• Exercise prompt:
Copy out each line in the material below that has the word "provides".

• The records:
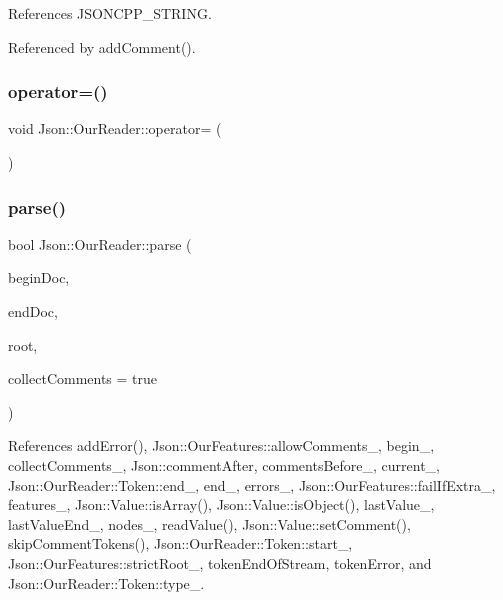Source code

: References J\+S\+O\+N\+C\+P\+P\+\_\+\+S\+T\+R\+I\+NG.



Referenced by add\+Comment().

\mbox{\label{classJson_1_1OurReader_ad418de7c47bd3d0510888e22110b796e_ad418de7c47bd3d0510888e22110b796e}} 
\subsubsection{\texorpdfstring{operator=()}{operator=()}}
{\footnotesize\ttfamily void Json\+::\+Our\+Reader\+::operator= (\begin{DoxyParamCaption}\item[{\hyperlink{classJson_1_1OurReader}{Our\+Reader} const \&}]{ }\end{DoxyParamCaption})\hspace{0.3cm}{\ttfamily [private]}}

\mbox{\label{classJson_1_1OurReader_aba4f8749aab7f02ec17f107e392caf80_aba4f8749aab7f02ec17f107e392caf80}} 
\subsubsection{\texorpdfstring{parse()}{parse()}}
{\footnotesize\ttfamily bool Json\+::\+Our\+Reader\+::parse (\begin{DoxyParamCaption}\item[{const char $\ast$}]{begin\+Doc,  }\item[{const char $\ast$}]{end\+Doc,  }\item[{\hyperlink{classJson_1_1Value}{Value} \&}]{root,  }\item[{bool}]{collect\+Comments = {\ttfamily true} }\end{DoxyParamCaption})}



References add\+Error(), Json\+::\+Our\+Features\+::allow\+Comments\+\_\+, begin\+\_\+, collect\+Comments\+\_\+, Json\+::comment\+After, comments\+Before\+\_\+, current\+\_\+, Json\+::\+Our\+Reader\+::\+Token\+::end\+\_\+, end\+\_\+, errors\+\_\+, Json\+::\+Our\+Features\+::fail\+If\+Extra\+\_\+, features\+\_\+, Json\+::\+Value\+::is\+Array(), Json\+::\+Value\+::is\+Object(), last\+Value\+\_\+, last\+Value\+End\+\_\+, nodes\+\_\+, read\+Value(), Json\+::\+Value\+::set\+Comment(), skip\+Comment\+Tokens(), Json\+::\+Our\+Reader\+::\+Token\+::start\+\_\+, Json\+::\+Our\+Features\+::strict\+Root\+\_\+, token\+End\+Of\+Stream, token\+Error, and Json\+::\+Our\+Reader\+::\+Token\+::type\+\_\+.




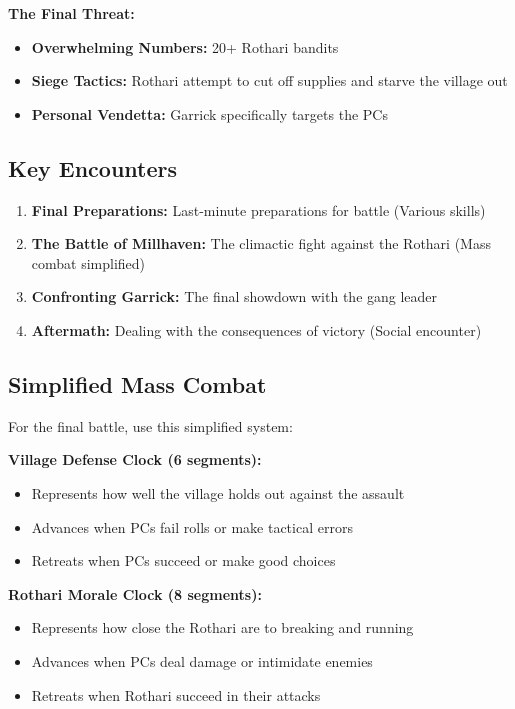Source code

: \documentclass[11pt]{article}
\begin{document}
\textbf{The Final Threat:}
\begin{itemize}
\item \textbf{Overwhelming Numbers:} 20+ Rothari bandits
\item \textbf{Siege Tactics:} Rothari attempt to cut off supplies and starve the village out
\item \textbf{Personal Vendetta:} Garrick specifically targets the PCs
\end{itemize}

\subsection{Key Encounters}

\begin{enumerate}
\item \textbf{Final Preparations:} Last-minute preparations for battle (Various skills)
\item \textbf{The Battle of Millhaven:} The climactic fight against the Rothari (Mass combat simplified)
\item \textbf{Confronting Garrick:} The final showdown with the gang leader
\item \textbf{Aftermath:} Dealing with the consequences of victory (Social encounter)
\end{enumerate}

\subsection{Simplified Mass Combat}

For the final battle, use this simplified system:

\textbf{Village Defense Clock (6 segments):}
\begin{itemize}
\item Represents how well the village holds out against the assault
\item Advances when PCs fail rolls or make tactical errors
\item Retreats when PCs succeed or make good choices
\end{itemize}

\textbf{Rothari Morale Clock (8 segments):}
\begin{itemize}
\item Represents how close the Rothari are to breaking and running
\item Advances when PCs deal damage or intimidate enemies
\item Retreats when Rothari succeed in their attacks
\end{itemize}
\end{document}
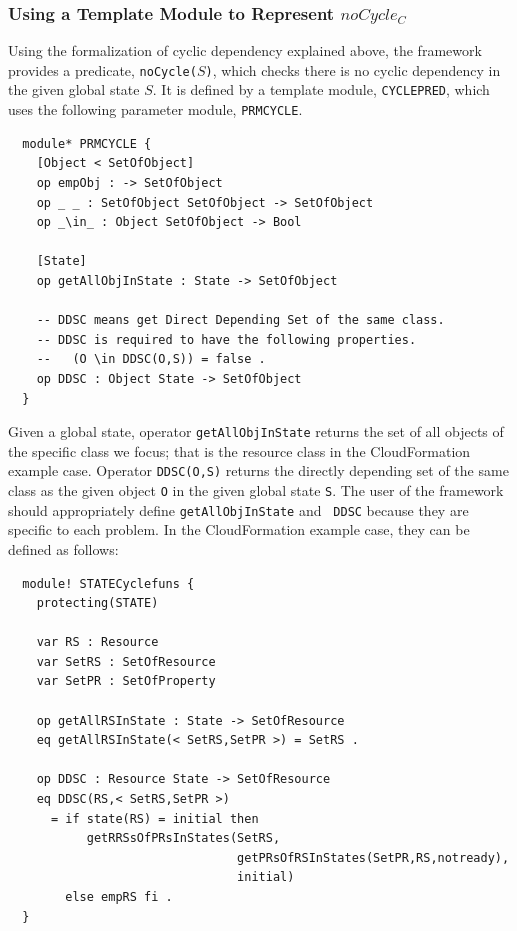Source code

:\documentclass[12pt]{report}
\newcommand{\stt}[1]{{\small{\tt {#1}}}}
\begin{document}
\subsubsection{Using a Template Module to Represent $noCycle_C$}
Using the formalization of cyclic dependency explained above, the
framework provides a predicate, \stt{noCycle($S$)}, which checks there
is no cyclic dependency in the given global state $S$. It is defined
by a template module, {\tt CYCLEPRED}, which uses the following
parameter module, {\tt PRMCYCLE}.
\begin{verbatim}
  module* PRMCYCLE {
    [Object < SetOfObject]
    op empObj : -> SetOfObject
    op _ _ : SetOfObject SetOfObject -> SetOfObject
    op _\in_ : Object SetOfObject -> Bool
  
    [State]
    op getAllObjInState : State -> SetOfObject
  
    -- DDSC means get Direct Depending Set of the same class.
    -- DDSC is required to have the following properties.
    --   (O \in DDSC(O,S)) = false .
    op DDSC : Object State -> SetOfObject
  }
\end{verbatim}
Given a global state, operator {\tt getAllObjInState} returns the set
of all objects of the specific class we focus; that is the resource
class in the CloudFormation example case. Operator \stt{DDSC(O,S)}
returns the directly depending set of the same class as the given
object {\tt O} in the given global state {\tt S}. The user of the
framework should appropriately define {\tt getAllObjInState} and {\tt
  DDSC} because they are specific to each problem. In the
CloudFormation example case, they can be defined as follows:
\begin{verbatim}
  module! STATECyclefuns {
    protecting(STATE)
  
    var RS : Resource
    var SetRS : SetOfResource
    var SetPR : SetOfProperty
  
    op getAllRSInState : State -> SetOfResource
    eq getAllRSInState(< SetRS,SetPR >) = SetRS .
  
    op DDSC : Resource State -> SetOfResource
    eq DDSC(RS,< SetRS,SetPR >)
      = if state(RS) = initial then
           getRRSsOfPRsInStates(SetRS,
                                getPRsOfRSInStates(SetPR,RS,notready),
                                initial)
        else empRS fi .
  }
\end{verbatim}
\end{document}
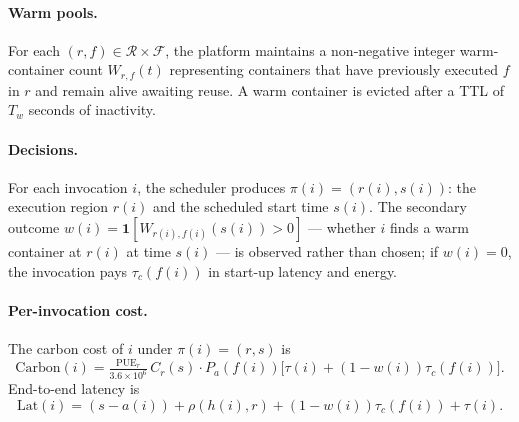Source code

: \paragraph{Warm pools.} For each $(r, f) \in \mathcal{R} \times
\mathcal{F}$, the platform maintains a non-negative integer
warm-container count $W_{r,f}(t)$ representing containers that have
previously executed $f$ in $r$ and remain alive awaiting reuse. A
warm container is evicted after a TTL of $T_w$ seconds of inactivity.

\paragraph{Decisions.} For each invocation $i$, the scheduler produces
$\pi(i) = (r(i), s(i))$: the execution region $r(i)$ and the
scheduled start time $s(i)$. The secondary outcome
$w(i) = \mathbf{1}[W_{r(i), f(i)}(s(i)) > 0]$ --- whether $i$ finds a
warm container at $r(i)$ at time $s(i)$ --- is observed rather than
chosen; if $w(i) = 0$, the invocation pays $\tau_c(f(i))$ in
start-up latency and energy.

\paragraph{Per-invocation cost.} The carbon cost of $i$ under
$\pi(i) = (r, s)$ is
\begin{equation*}
\mathrm{Carbon}(i) = \tfrac{\mathrm{PUE}_r}{3.6 \times 10^6}\,C_r(s)
\cdot P_a(f(i))\big[\tau(i) + (1-w(i))\tau_c(f(i))\big].
\end{equation*}
End-to-end latency is
\begin{equation*}
\mathrm{Lat}(i) = (s - a(i)) + \rho(h(i), r) + (1-w(i))\tau_c(f(i)) + \tau(i).
\end{equation*}

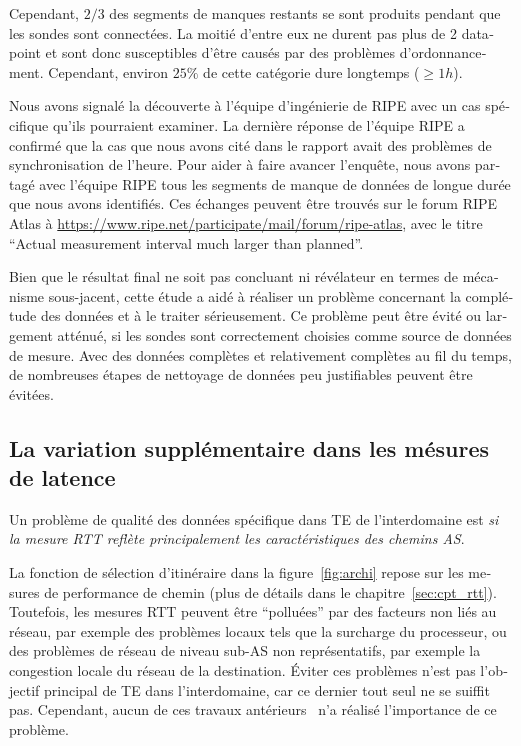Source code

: \begin{otherlanguage}{french}
Cependant, $2/3$ des segments de manques restants se sont produits pendant que les sondes sont connectées.
La moitié d'entre eux ne durent pas plus de 2 datapoint et sont donc susceptibles d'être causés par des problèmes d'ordonnancement. 
Cependant, environ $25\%$ de cette catégorie dure longtemps ($\geq 1h$).

Nous avons signalé la découverte à l'équipe d'ingénierie de RIPE avec un cas spécifique qu'ils pourraient examiner.
La dernière réponse de l'équipe RIPE a confirmé que la cas que nous avons cité dans le rapport avait des problèmes de synchronisation de l'heure. 
Pour aider à faire avancer l'enquête, nous avons partagé avec l'équipe RIPE tous les segments de manque de données de longue durée que nous avons identifiés. 
Ces échanges peuvent être trouvés sur le forum RIPE Atlas à \url{https://www.ripe.net/participate/mail/forum/ripe-atlas}, avec le titre ``Actual measurement interval much larger than planned''.

Bien que le résultat final ne soit pas concluant ni révélateur en termes de mécanisme sous-jacent, cette étude a aidé à réaliser un problème concernant la complétude des données et à le traiter sérieusement.
Ce problème peut être évité ou largement atténué, si les sondes sont correctement choisies comme source de données de mesure.
Avec des données complètes et relativement complètes au fil du temps, de nombreuses étapes de nettoyage de données peu justifiables peuvent être évitées.

\subsection*{La variation supplémentaire dans les mésures de latence}

Un problème de qualité des données spécifique dans TE de l'interdomaine est \textit{si la mesure RTT reflète principalement les caractéristiques des chemins AS}.

La fonction de sélection d'itinéraire dans la figure~\ref{fig:archi} repose sur les mesures de performance de chemin (plus de détails dans le chapitre~\ref{sec:cpt_rtt}).
Toutefois, les mesures RTT peuvent être ``polluées'' par des facteurs non liés au réseau, par exemple des problèmes locaux tels que la surcharge du processeur,
 ou des problèmes de réseau de niveau sub-AS non représentatifs, par exemple la congestion locale du réseau de la destination.
Éviter ces problèmes n'est pas l'objectif principal de TE dans l'interdomaine, car ce dernier tout seul ne se suiffit pas.
Cependant, aucun de ces travaux antérieurs~\cite{Goldenberg2004, Akella2008} n'a réalisé l'importance de ce problème.


\end{otherlanguage}
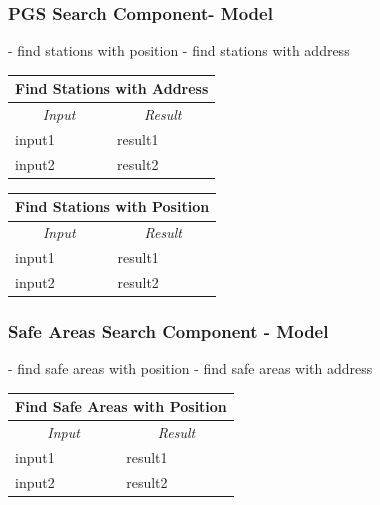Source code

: \documentclass[english]{article}
\begin{document}
\subsubsection{PGS Search Component- Model}
- find stations with position
- find stations with address

\begin{center}
	\begin{tabular}{ | m{6cm} | m{6cm} | }
		\hline 
		\multicolumn{2}{|c|}{\textbf{Find Stations with Address}} \\
		\hline
		\multicolumn{1}{|c|}{\textit{Input}} & \multicolumn{1}{c|}{\textit{Result}} \\
		\hline
		input1 & result1 \\
		\hline
		input2 & result2 \\
		\hline
	\end{tabular}
\end{center}

\begin{center}
	\begin{tabular}{ | m{6cm} | m{6cm} | }
		\hline 
		\multicolumn{2}{|c|}{\textbf{Find Stations with Position}} \\
		\hline
		\multicolumn{1}{|c|}{\textit{Input}} & \multicolumn{1}{c|}{\textit{Result}} \\
		\hline
		input1 & result1 \\
		\hline
		input2 & result2 \\
		\hline
	\end{tabular}
\end{center}

\subsubsection{Safe Areas Search Component - Model}
- find safe areas with position 
- find safe areas with address

\begin{center}
	\begin{tabular}{ | m{6cm} | m{6cm} | }
		\hline 
		\multicolumn{2}{|c|}{\textbf{Find Safe Areas with Position}} \\
		\hline
		\multicolumn{1}{|c|}{\textit{Input}} & \multicolumn{1}{c|}{\textit{Result}} \\
		\hline
		input1 & result1 \\
		\hline
		input2 & result2 \\
		\hline
	\end{tabular}
\end{center}
\end{document}
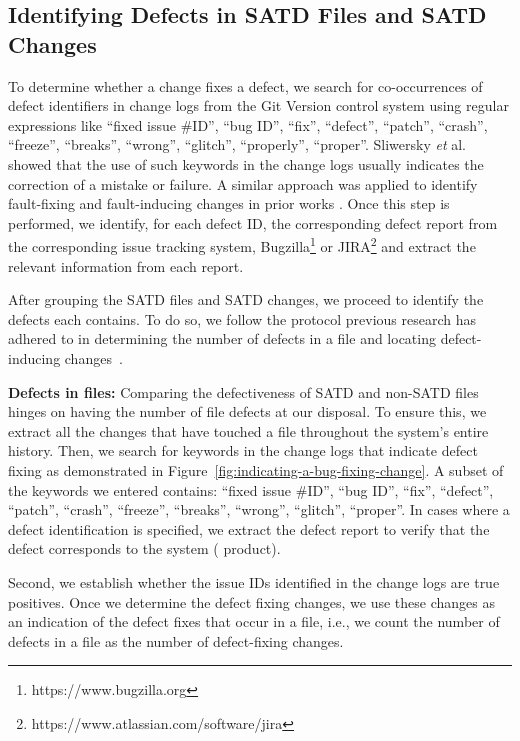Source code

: \subsection{Identifying Defects in SATD Files and SATD Changes}
\label{bugs}
To determine whether a change fixes a defect, we search for co-occurrences of defect identifiers in change logs from the Git Version control system using regular expressions like ``fixed issue \#ID'', ``bug ID'',  ``fix'',  ``defect'',  ``patch'', ``crash'',  ``freeze'', ``breaks'', ``wrong'', ``glitch'', ``properly'', ``proper''.
Sliwersky \textit{et} al. \cite{sliwerski-msr-2005} showed that the use of such keywords in the change logs usually indicates the correction of a mistake or failure.
A similar  approach  was applied  to  identify  fault-fixing  and
fault-inducing  changes in  prior works  \cite{Kamei-tse-2013,Kim-tse-2008, sliwerski-msr-2005}. Once this step is performed, we identify, for each defect ID, the corresponding defect report from
the corresponding issue tracking system, \ie{} Bugzilla\footnote{https://www.bugzilla.org} or JIRA\footnote{https://www.atlassian.com/software/jira} and extract the relevant information from each report.

After grouping the SATD files and SATD changes, we proceed to identify the defects each contains. To do so, we follow the protocol previous research has adhered to in determining the number of defects in a file and locating defect-inducing changes~\cite{Kamei-tse-2013,Kim-tse-2008, sliwerski-msr-2005}.

\noindent\textbf{Defects in files:} Comparing the defectiveness of SATD and non-SATD files hinges on having the number of file defects at our disposal. To ensure this, we extract all the changes that have touched a file throughout the system's entire history. Then, we search for keywords in the change logs that indicate defect fixing as demonstrated in Figure~\ref{fig:indicating-a-bug-fixing-change}. A subset of the keywords we entered contains: ``fixed issue \#ID'', ``bug ID'',  ``fix'',  ``defect'',  ``patch'', ``crash'',  ``freeze'', ``breaks'', ``wrong'', ``glitch'', ``proper''. In cases where a defect identification is specified, we extract the defect report to verify that the defect corresponds to the system (\ie{} product).

Second, we establish whether the issue IDs identified in the change logs are true positives. Once we determine the defect fixing changes, we use these changes as an indication of the defect fixes that occur in a file, i.e., we count the number of defects in a file as the number of defect-fixing changes.


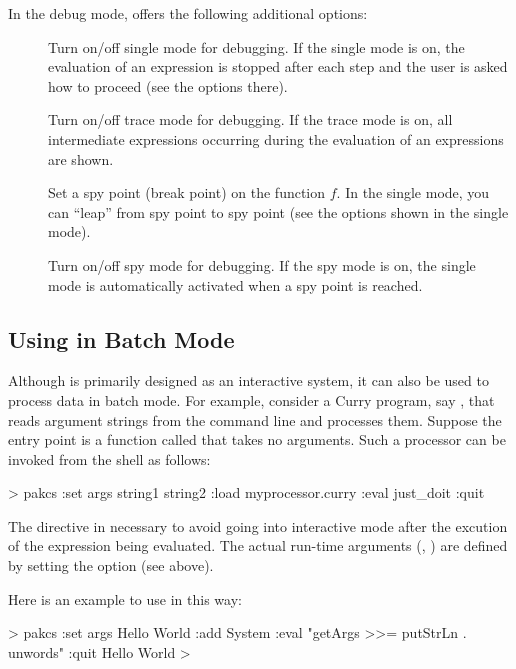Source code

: In the debug mode, \CYS offers the following additional options:
%
\begin{description}
\item[]
Turn on/off single mode for debugging.
If the single mode is on, the evaluation of an expression
is stopped after each step and the user is asked how to proceed
(see the options there).

\item[]
Turn on/off trace mode for debugging.
If the trace mode is on, all intermediate expressions occurring
during the evaluation of an expressions are shown.

\item[]
Set a spy point (break point) on the
function $f$. In the single mode, you can ``leap'' from spy point
to spy point (see the options shown in the single mode).

\item[] Turn on/off spy mode for debugging.
If the spy mode is on, the single mode is automatically activated
when a spy point is reached.
\end{description}


\subsection{Using \CYS in Batch Mode}

Although \CYS is primarily designed as an interactive system,
it can also be used to process data in batch mode.
For example, consider a Curry program, say , that
reads argument strings from the command line and processes them.
Suppose the entry point is a function called 
that takes no arguments. Such a processor can be invoked from
the shell as follows:
\begin{curry}
> pakcs :set args string1 string2 :load myprocessor.curry :eval just_doit :quit
\end{curry}
The  directive in necessary to avoid \CYS going
into interactive mode after the
excution of the expression being evaluated.
The actual run-time arguments (, )
are defined by setting the option  (see above).

Here is an example to use \CYS in this way:
\begin{curry}
> pakcs :set args Hello World :add System :eval "getArgs >>= putStrLn . unwords" :quit
Hello World
>
\end{curry}


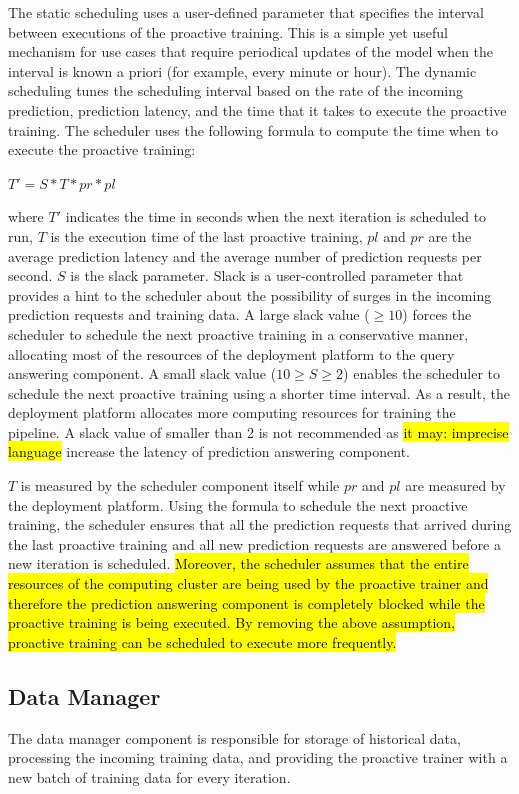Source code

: The static scheduling uses a user-defined parameter that specifies the interval between executions of the proactive training.
This is a simple yet useful mechanism for use cases that require periodical updates of the model when the interval is known a priori (for example, every minute or hour). 
The dynamic scheduling tunes the scheduling interval based on the rate of the incoming prediction, prediction latency, and the time that it takes to execute the proactive training.
The scheduler uses the following formula to compute the time when to execute the proactive training:
\begin{center}
$T' = S * T * pr * pl$
\end{center}
where $T'$ indicates the time in seconds when the next iteration is scheduled to run, $T$ is the execution time of the last proactive training, $pl$ and $pr$ are the average prediction latency and the average number of prediction requests per second.
$S$ is the slack parameter.
Slack is a user-controlled parameter that provides a hint to the scheduler about the possibility of surges in the incoming prediction requests and training data.
A large slack value ($\geq10$) forces the scheduler to schedule the next proactive training in a conservative manner, allocating most of the resources of the deployment platform to the query answering component.
A small slack value ($10 \geq S \geq 2$) enables the scheduler to schedule the next proactive training using a shorter time interval.
As a result, the deployment platform allocates more computing resources for training the pipeline.
A slack value of smaller than 2 is not recommended as \hl{it may: imprecise language} increase the latency of prediction answering component.

$T$ is measured by the scheduler component itself while $pr$ and $pl$ are measured by the deployment platform.
Using the formula to schedule the next proactive training, the scheduler ensures that all the prediction requests that arrived during the last proactive training and all new prediction requests are answered before a new iteration is scheduled.
\hl{Moreover, the scheduler assumes that the entire resources of the computing cluster are being used by the proactive trainer and therefore the prediction answering component is completely blocked while the proactive training is being executed.
By removing the above assumption, proactive training can be scheduled to execute more frequently.}

\subsection{Data Manager} \label{data-manager}
The data manager component is responsible for storage of historical data, processing the incoming training data, and providing the proactive trainer with a new batch of training data for every iteration.

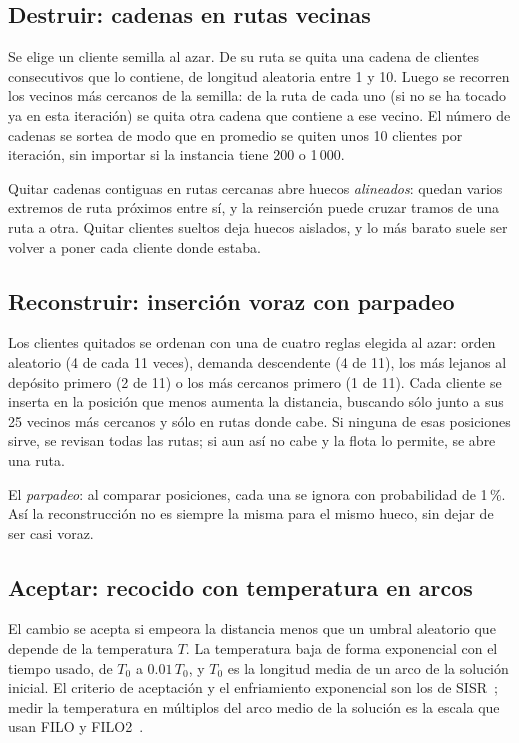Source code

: \documentclass[11pt,a4paper]{article}
\begin{document}
\subsection{Destruir: cadenas en rutas vecinas}

Se elige un cliente semilla al azar. De su ruta se quita una cadena de clientes consecutivos que lo
contiene, de longitud aleatoria entre 1 y 10. Luego se recorren los vecinos más cercanos de la
semilla: de la ruta de cada uno (si no se ha tocado ya en esta iteración) se quita otra cadena que
contiene a ese vecino. El número de cadenas se sortea de modo que en promedio se quiten unos 10
clientes por iteración, sin importar si la instancia tiene 200 o 1\,000.

Quitar cadenas contiguas en rutas cercanas abre huecos \emph{alineados}: quedan varios extremos de ruta
próximos entre sí, y la reinserción puede cruzar tramos de una ruta a otra. Quitar clientes sueltos
deja huecos aislados, y lo más barato suele ser volver a poner cada cliente donde estaba.

\subsection{Reconstruir: inserción voraz con parpadeo}

Los clientes quitados se ordenan con una de cuatro reglas elegida al azar: orden aleatorio (4 de cada
11 veces), demanda descendente (4 de 11), los más lejanos al depósito primero (2 de 11) o los más
cercanos primero (1 de 11). Cada cliente se inserta en la posición que menos aumenta la distancia,
buscando sólo junto a sus 25 vecinos más cercanos y sólo en rutas donde cabe. Si ninguna de esas
posiciones sirve, se revisan todas las rutas; si aun así no cabe y la flota lo permite, se abre una
ruta.

El \emph{parpadeo}: al comparar posiciones, cada una se ignora con probabilidad de 1\,\%. Así la
reconstrucción no es siempre la misma para el mismo hueco, sin dejar de ser casi voraz.

\subsection{Aceptar: recocido con temperatura en arcos}

El cambio se acepta si empeora la distancia menos que un umbral aleatorio que depende de la temperatura
$T$. La temperatura baja de forma exponencial con el tiempo usado, de $T_0$ a $0.01\,T_0$, y $T_0$ es
la longitud media de un arco de la solución inicial. El criterio de aceptación y el enfriamiento
exponencial son los de SISR~\cite{christiaens2020}; medir la temperatura en múltiplos del arco medio
de la solución es la escala que usan FILO y FILO2~\cite{accorsi2021,accorsi2023}.
\end{document}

• Answer to this exercise:
framework provides a predicate, \stt{noCycle($S$)}, which checks there
Slack is a user-controlled parameter that provides a hint to the scheduler about the possibility of surges in the incoming prediction requests and training data.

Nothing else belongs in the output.